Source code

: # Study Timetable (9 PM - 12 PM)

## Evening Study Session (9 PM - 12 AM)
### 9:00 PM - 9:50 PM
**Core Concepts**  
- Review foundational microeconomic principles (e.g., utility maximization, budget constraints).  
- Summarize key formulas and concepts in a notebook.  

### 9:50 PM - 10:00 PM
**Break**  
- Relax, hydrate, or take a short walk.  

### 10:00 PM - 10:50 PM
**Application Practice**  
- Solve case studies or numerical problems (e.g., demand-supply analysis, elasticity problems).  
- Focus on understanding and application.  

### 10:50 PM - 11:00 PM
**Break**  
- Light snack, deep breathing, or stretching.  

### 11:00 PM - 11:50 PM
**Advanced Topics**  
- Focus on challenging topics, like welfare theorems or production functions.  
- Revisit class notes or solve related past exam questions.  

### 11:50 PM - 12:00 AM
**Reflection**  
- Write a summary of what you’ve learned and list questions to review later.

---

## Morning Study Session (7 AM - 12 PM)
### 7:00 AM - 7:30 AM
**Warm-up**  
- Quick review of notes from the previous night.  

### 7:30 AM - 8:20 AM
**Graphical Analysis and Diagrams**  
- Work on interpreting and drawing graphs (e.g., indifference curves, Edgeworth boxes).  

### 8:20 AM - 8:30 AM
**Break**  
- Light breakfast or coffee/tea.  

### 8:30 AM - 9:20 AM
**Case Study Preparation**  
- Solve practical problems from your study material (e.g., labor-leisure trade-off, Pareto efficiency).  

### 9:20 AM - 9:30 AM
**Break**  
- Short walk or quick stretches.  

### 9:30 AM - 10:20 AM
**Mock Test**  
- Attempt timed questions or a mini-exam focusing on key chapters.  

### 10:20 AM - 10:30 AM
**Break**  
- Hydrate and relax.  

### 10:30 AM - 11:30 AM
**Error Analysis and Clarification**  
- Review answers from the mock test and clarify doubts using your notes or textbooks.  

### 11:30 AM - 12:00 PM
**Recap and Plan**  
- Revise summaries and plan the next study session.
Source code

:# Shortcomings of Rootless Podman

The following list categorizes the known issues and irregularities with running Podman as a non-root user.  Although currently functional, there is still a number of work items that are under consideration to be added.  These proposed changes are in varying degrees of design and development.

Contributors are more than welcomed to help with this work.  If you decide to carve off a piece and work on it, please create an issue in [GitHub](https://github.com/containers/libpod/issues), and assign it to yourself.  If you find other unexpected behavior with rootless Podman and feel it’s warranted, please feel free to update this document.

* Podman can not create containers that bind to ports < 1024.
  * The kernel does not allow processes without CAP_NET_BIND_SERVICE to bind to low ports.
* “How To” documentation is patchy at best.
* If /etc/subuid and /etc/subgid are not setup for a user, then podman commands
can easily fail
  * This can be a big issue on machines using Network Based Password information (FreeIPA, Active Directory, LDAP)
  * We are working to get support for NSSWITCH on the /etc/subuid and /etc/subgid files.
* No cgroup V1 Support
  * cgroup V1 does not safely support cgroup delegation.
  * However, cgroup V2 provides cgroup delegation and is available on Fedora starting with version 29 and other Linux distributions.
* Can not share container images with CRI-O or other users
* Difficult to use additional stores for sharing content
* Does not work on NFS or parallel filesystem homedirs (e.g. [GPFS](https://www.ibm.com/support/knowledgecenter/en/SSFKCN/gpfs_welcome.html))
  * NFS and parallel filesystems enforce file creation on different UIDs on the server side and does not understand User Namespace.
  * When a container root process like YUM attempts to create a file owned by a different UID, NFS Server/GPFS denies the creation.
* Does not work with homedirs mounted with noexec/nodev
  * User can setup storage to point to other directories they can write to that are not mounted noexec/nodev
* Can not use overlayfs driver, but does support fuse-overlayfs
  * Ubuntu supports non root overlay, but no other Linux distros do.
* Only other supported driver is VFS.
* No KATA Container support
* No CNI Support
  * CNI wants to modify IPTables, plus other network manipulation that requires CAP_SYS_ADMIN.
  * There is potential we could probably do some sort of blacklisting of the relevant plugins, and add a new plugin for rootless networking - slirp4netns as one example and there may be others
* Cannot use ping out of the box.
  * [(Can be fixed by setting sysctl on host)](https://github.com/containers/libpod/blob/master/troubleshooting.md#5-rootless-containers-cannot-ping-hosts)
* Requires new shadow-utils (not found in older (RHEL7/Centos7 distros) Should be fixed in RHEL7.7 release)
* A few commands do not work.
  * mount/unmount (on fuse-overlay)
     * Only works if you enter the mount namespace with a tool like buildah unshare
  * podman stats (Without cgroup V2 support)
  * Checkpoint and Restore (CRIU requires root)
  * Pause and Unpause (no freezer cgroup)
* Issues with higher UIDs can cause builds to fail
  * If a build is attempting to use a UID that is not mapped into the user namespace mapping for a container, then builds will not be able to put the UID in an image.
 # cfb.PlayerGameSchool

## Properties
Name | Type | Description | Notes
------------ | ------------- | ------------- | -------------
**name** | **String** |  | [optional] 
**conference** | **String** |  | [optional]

§

- **What you are asked to do**: This exercise calls for every record above to be written out again exactly.

- **Answer space**:
Source code

: # Study Timetable (9 PM - 12 PM)

## Evening Study Session (9 PM - 12 AM)
### 9:00 PM - 9:50 PM
**Core Concepts**  
- Review foundational microeconomic principles (e.g., utility maximization, budget constraints).  
- Summarize key formulas and concepts in a notebook.  

### 9:50 PM - 10:00 PM
**Break**  
- Relax, hydrate, or take a short walk.  

### 10:00 PM - 10:50 PM
**Application Practice**  
- Solve case studies or numerical problems (e.g., demand-supply analysis, elasticity problems).  
- Focus on understanding and application.  

### 10:50 PM - 11:00 PM
**Break**  
- Light snack, deep breathing, or stretching.  

### 11:00 PM - 11:50 PM
**Advanced Topics**  
- Focus on challenging topics, like welfare theorems or production functions.  
- Revisit class notes or solve related past exam questions.  

### 11:50 PM - 12:00 AM
**Reflection**  
- Write a summary of what you’ve learned and list questions to review later.

---

## Morning Study Session (7 AM - 12 PM)
### 7:00 AM - 7:30 AM
**Warm-up**  
- Quick review of notes from the previous night.  

### 7:30 AM - 8:20 AM
**Graphical Analysis and Diagrams**  
- Work on interpreting and drawing graphs (e.g., indifference curves, Edgeworth boxes).  

### 8:20 AM - 8:30 AM
**Break**  
- Light breakfast or coffee/tea.  

### 8:30 AM - 9:20 AM
**Case Study Preparation**  
- Solve practical problems from your study material (e.g., labor-leisure trade-off, Pareto efficiency).  

### 9:20 AM - 9:30 AM
**Break**  
- Short walk or quick stretches.  

### 9:30 AM - 10:20 AM
**Mock Test**  
- Attempt timed questions or a mini-exam focusing on key chapters.  

### 10:20 AM - 10:30 AM
**Break**  
- Hydrate and relax.  

### 10:30 AM - 11:30 AM
**Error Analysis and Clarification**  
- Review answers from the mock test and clarify doubts using your notes or textbooks.  

### 11:30 AM - 12:00 PM
**Recap and Plan**  
- Revise summaries and plan the next study session.
Source code

:# Shortcomings of Rootless Podman

The following list categorizes the known issues and irregularities with running Podman as a non-root user.  Although currently functional, there is still a number of work items that are under consideration to be added.  These proposed changes are in varying degrees of design and development.

Contributors are more than welcomed to help with this work.  If you decide to carve off a piece and work on it, please create an issue in [GitHub](https://github.com/containers/libpod/issues), and assign it to yourself.  If you find other unexpected behavior with rootless Podman and feel it’s warranted, please feel free to update this document.

* Podman can not create containers that bind to ports < 1024.
  * The kernel does not allow processes without CAP_NET_BIND_SERVICE to bind to low ports.
* “How To” documentation is patchy at best.
* If /etc/subuid and /etc/subgid are not setup for a user, then podman commands
can easily fail
  * This can be a big issue on machines using Network Based Password information (FreeIPA, Active Directory, LDAP)
  * We are working to get support for NSSWITCH on the /etc/subuid and /etc/subgid files.
* No cgroup V1 Support
  * cgroup V1 does not safely support cgroup delegation.
  * However, cgroup V2 provides cgroup delegation and is available on Fedora starting with version 29 and other Linux distributions.
* Can not share container images with CRI-O or other users
* Difficult to use additional stores for sharing content
* Does not work on NFS or parallel filesystem homedirs (e.g. [GPFS](https://www.ibm.com/support/knowledgecenter/en/SSFKCN/gpfs_welcome.html))
  * NFS and parallel filesystems enforce file creation on different UIDs on the server side and does not understand User Namespace.
  * When a container root process like YUM attempts to create a file owned by a different UID, NFS Server/GPFS denies the creation.
* Does not work with homedirs mounted with noexec/nodev
  * User can setup storage to point to other directories they can write to that are not mounted noexec/nodev
* Can not use overlayfs driver, but does support fuse-overlayfs
  * Ubuntu supports non root overlay, but no other Linux distros do.
* Only other supported driver is VFS.
* No KATA Container support
* No CNI Support
  * CNI wants to modify IPTables, plus other network manipulation that requires CAP_SYS_ADMIN.
  * There is potential we could probably do some sort of blacklisting of the relevant plugins, and add a new plugin for rootless networking - slirp4netns as one example and there may be others
* Cannot use ping out of the box.
  * [(Can be fixed by setting sysctl on host)](https://github.com/containers/libpod/blob/master/troubleshooting.md#5-rootless-containers-cannot-ping-hosts)
* Requires new shadow-utils (not found in older (RHEL7/Centos7 distros) Should be fixed in RHEL7.7 release)
* A few commands do not work.
  * mount/unmount (on fuse-overlay)
     * Only works if you enter the mount namespace with a tool like buildah unshare
  * podman stats (Without cgroup V2 support)
  * Checkpoint and Restore (CRIU requires root)
  * Pause and Unpause (no freezer cgroup)
* Issues with higher UIDs can cause builds to fail
  * If a build is attempting to use a UID that is not mapped into the user namespace mapping for a container, then builds will not be able to put the UID in an image.
 # cfb.PlayerGameSchool

## Properties
Name | Type | Description | Notes
------------ | ------------- | ------------- | -------------
**name** | **String** |  | [optional] 
**conference** | **String** |  | [optional]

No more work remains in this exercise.